The allure of Silicon Valley and the technology sector has been charming workers away from corporations for years. MBA students too are flocking to entrepreneurship and start-ups in greater numbers. Copenhagen Business School (CBS) has accelerated 28 new business ventures founded by MBAs this year alone.
“An MBA is of significant value to an entrepreneur... The MBA positions entrepreneurs to develop a business, not just an idea,” says Sergio Llorian, founder and chief executive of VoiceBoxer, a start-up that provides voice interpretation for multilingual webinars and presentations.
He founded the business in 2013, the same year he began a full-time MBA at CBS. Sergio hit on the idea while working in the language services industry, where he noticed there were small events that needed interpretation services, but were priced out of the market.
One of the 28 ventures incubated at CBS’ MBA Accelerator, VoiceBoxer has benefited from the atmosphere of cooperation and collaboration, allowing its team to test new ideas.
“[The] accelerator gave us early exposure to prominent members of the start-up community,” says Sergio, who graduated from the MBA program last year, and who opted for the Entrepreneurship Track. It has been a “substantial part of our development”, he says.
The Copenhagen location combines the benefits of a thriving tech industry with the cooperative advantages of a small but growing entrepreneurial scene. “Copenhagen is an up-and-coming start-up community,” Sergio adds.
VoiceBoxer targets international corporations, non-profits, governments and educational institutions. It recently raised funding from angel investors, although Sergio declines to provide details.
The start-up’s success is not unique. Since launching last year, the CBS MBA Accelerator has doubled the number of ventures housed on its Denmark campus.
Eythor Jonsson, its director, says the business school has been building up its entrepreneurship training for a decade.
“Many students were eager to start their own companies and many others were enthusiastic about learning the process of new venture creation to become better leaders,” he says.
He puts the growth in number of students becoming entrepreneurs down to lower barriers to entry. For example, technology has made it easier to launch a company, and the entrepreneurial ecosystems in most economies support start-ups.
“Entrepreneurship,” he says, is also the “foundations of the modern organization”, citing Google, Facebook and local Danish ventures Falcon Social and Vivino as champions of this model.
Key to its success are partnerships with organizations such as PayPal, which offers perks and assistance to develop the ventures, and Business Angels Copenhagen. The accelerator models itself on Techstars, the incubator which had in January accelerated 531 start-ups with combined enterprise value of $42 billion. 50 mentors — who are serial entrepreneurs, venture capitalists, and technology experts — help budding entrepreneurs develop their companies.

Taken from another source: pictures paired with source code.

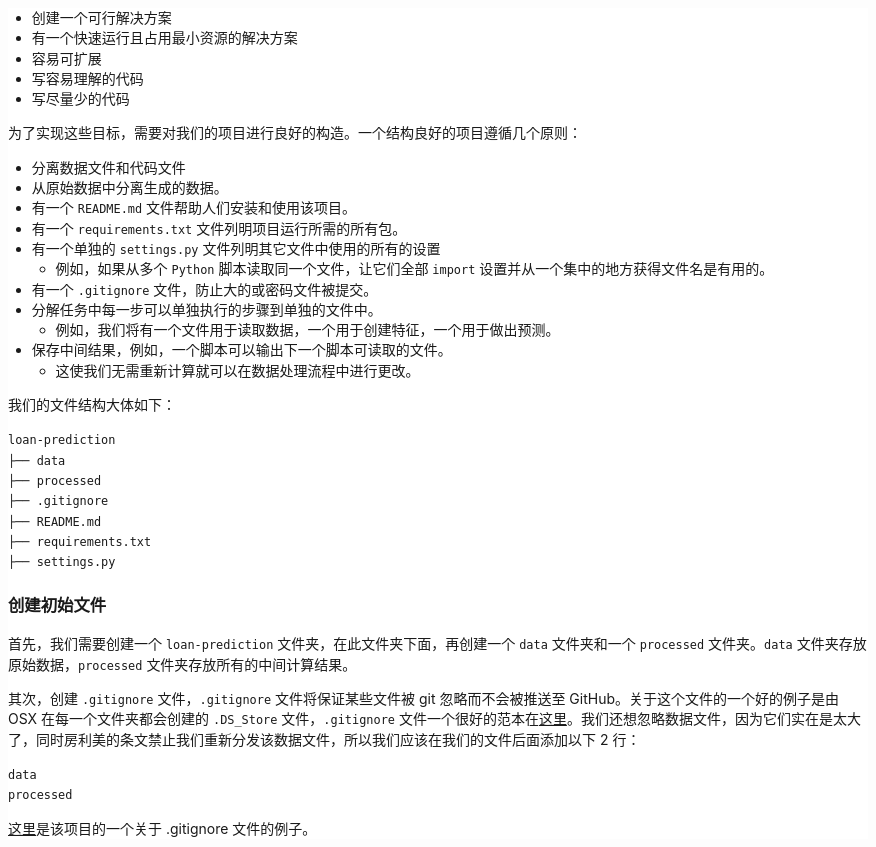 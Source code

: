 
* 创建一个可行解决方案
* 有一个快速运行且占用最小资源的解决方案
* 容易可扩展
* 写容易理解的代码
* 写尽量少的代码


为了实现这些目标，需要对我们的项目进行良好的构造。一个结构良好的项目遵循几个原则：


* 分离数据文件和代码文件
* 从原始数据中分离生成的数据。
* 有一个 `README.md` 文件帮助人们安装和使用该项目。
* 有一个 `requirements.txt` 文件列明项目运行所需的所有包。
* 有一个单独的 `settings.py` 文件列明其它文件中使用的所有的设置
	+ 例如，如果从多个 `Python` 脚本读取同一个文件，让它们全部 `import` 设置并从一个集中的地方获得文件名是有用的。
* 有一个 `.gitignore` 文件，防止大的或密码文件被提交。
* 分解任务中每一步可以单独执行的步骤到单独的文件中。
	+ 例如，我们将有一个文件用于读取数据，一个用于创建特征，一个用于做出预测。
* 保存中间结果，例如，一个脚本可以输出下一个脚本可读取的文件。
	+ 这使我们无需重新计算就可以在数据处理流程中进行更改。


我们的文件结构大体如下：



```
loan-prediction
├── data
├── processed
├── .gitignore
├── README.md
├── requirements.txt
├── settings.py

```

### 创建初始文件


首先，我们需要创建一个 `loan-prediction` 文件夹，在此文件夹下面，再创建一个 `data` 文件夹和一个 `processed` 文件夹。`data` 文件夹存放原始数据，`processed` 文件夹存放所有的中间计算结果。


其次，创建 `.gitignore` 文件，`.gitignore` 文件将保证某些文件被 git 忽略而不会被推送至 GitHub。关于这个文件的一个好的例子是由 OSX 在每一个文件夹都会创建的 `.DS_Store` 文件，`.gitignore` 文件一个很好的范本在[这里](https://github.com/github/gitignore/blob/master/Python.gitignore)。我们还想忽略数据文件，因为它们实在是太大了，同时房利美的条文禁止我们重新分发该数据文件，所以我们应该在我们的文件后面添加以下 2 行：



```
data
processed

```

[这里](https://github.com/dataquestio/loan-prediction/blob/master/.gitignore)是该项目的一个关于 .gitignore 文件的例子。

“The intense feedback provided great food for thought…It makes the business model stronger,” says Heather Thomas, founder and CEO of MadMad Food, which operates a gastro pub, the MadMad Cafe, pictured above, on Copenhagen’s Vesterbrogade.
She says the contacts made through the accelerator have added to MadMad’s network of support.
Most of the largest venture capital funds in Denmark, for instance, have representatives as mentors in the accelerator program.
Heather founded the business last year while still completing her MBA at CBS. By teaching people how to eat differently and supporting farmers who are working in sustainable ways, she believes MadMad will differentiate itself from the competition.
The restaurant sources food produced in ways that reduce greenhouse gas emissions and support clean air, soil and water. The biggest challenge the start-up faces is the limitations of what is seasonably available in Copenhagen.
Heather, who has worked across the creative sectors and in international development, says her background taught her how to take an idea from concept form to an operational plan.
She greatly values her “MBA toolkit”: “I’ve learned that the resilience and the beauty of a year spent reflecting on how I use the tools, control my energy, prioritise my actions and inspire others to do the same is important,” says Heather, who previously worked at the Royal Academy of Arts and YouthNet.
This is a sentiment echoed by VoiceBoxer’s Sergio, who, as a former attorney at law firm Morgan, Lewis & Bockius in New York, has perhaps had a difficult career transition.
“As a start-up founder, one takes on the role of the accelerator of the machine, not the brakes,” he says. “It’s a shift in perspective to quiet the more conservative voice while amping-up the volume of the more aggressive one.”